ダーク・ファンタジー小説 ※倉庫ログ
- Re: 亡国の姫君 =END WORLD= ( No.6 )
- 日時: 2011/02/20 21:01
- 名前: 彰緋 (ID: cPRWXRxr)
- 参照: ユフィ→彰緋(あきひ)に変えました。宜しくお願いきます♪
第二話 刻まれし縁
ガヤガヤと賑わい、威勢の良い声が聞こえてくる。
あれから、ずっと歩き続けてもう一週間となった。途中で休憩を挟みながらもここまできたセラだったが、もう体力も限界だった。
気がついたら、ある街に出ていてたくさん人が自分を見る。
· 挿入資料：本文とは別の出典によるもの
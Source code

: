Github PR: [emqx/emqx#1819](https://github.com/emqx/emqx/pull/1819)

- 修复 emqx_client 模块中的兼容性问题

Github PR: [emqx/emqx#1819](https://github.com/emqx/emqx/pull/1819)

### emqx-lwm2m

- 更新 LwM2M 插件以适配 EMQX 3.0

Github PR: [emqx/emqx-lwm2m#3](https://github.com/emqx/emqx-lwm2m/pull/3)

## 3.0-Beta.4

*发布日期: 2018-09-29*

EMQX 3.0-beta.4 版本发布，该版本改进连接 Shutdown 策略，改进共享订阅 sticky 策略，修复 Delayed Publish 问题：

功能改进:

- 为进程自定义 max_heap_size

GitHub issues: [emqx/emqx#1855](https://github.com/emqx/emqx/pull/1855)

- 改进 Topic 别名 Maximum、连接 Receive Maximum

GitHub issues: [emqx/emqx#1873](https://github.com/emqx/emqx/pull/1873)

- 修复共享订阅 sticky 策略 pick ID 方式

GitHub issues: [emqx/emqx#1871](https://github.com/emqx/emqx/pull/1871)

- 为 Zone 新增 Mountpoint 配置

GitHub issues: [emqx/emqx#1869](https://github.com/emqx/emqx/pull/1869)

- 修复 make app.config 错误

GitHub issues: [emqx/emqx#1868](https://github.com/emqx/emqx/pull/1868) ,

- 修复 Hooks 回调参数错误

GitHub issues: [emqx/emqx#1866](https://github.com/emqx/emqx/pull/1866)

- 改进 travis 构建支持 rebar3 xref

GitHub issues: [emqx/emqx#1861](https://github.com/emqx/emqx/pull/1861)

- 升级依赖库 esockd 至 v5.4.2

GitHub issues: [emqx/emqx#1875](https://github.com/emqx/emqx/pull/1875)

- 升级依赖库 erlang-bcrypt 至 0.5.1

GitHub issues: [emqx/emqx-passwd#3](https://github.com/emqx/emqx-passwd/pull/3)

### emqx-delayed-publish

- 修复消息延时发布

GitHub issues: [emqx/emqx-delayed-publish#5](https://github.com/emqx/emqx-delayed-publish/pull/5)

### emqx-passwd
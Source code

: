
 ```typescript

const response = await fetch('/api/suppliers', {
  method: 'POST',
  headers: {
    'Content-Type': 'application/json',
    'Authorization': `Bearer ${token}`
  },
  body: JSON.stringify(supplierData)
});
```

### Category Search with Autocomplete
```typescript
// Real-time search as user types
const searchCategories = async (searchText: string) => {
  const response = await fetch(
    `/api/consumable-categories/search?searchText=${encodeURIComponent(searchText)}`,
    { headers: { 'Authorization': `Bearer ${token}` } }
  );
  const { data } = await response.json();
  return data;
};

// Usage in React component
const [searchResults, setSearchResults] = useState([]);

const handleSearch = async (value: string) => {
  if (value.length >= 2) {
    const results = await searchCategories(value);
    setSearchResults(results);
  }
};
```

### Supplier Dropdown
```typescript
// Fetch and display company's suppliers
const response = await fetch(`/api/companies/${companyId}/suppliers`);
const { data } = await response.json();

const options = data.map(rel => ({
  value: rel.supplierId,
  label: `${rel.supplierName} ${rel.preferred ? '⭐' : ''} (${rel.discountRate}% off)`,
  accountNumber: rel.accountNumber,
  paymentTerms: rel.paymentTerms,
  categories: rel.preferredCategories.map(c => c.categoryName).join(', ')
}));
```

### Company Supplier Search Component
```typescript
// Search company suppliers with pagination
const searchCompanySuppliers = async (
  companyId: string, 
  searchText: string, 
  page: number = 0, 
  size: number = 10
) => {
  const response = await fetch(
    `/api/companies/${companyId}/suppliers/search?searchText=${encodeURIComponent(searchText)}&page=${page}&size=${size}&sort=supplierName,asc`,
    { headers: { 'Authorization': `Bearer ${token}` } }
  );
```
当然だ。こんなに服も汚れてボロボロなのだから。顔はフードで隠しているので見えないが、それでも不安になる。もし、自分がリンシア国の王女だと知れれば——
「おい、そんなところで何をしている?」
「………!」
いきなり青年に声を掛けられたセラは大きく肩を震わせた。いけない、このままでは……
「お前、何者だ……っ!?」
セラは腰に差した剣を素早く引き抜き相手に切りかかる………が、相手の青年も剣を抜いて表情を引き締める。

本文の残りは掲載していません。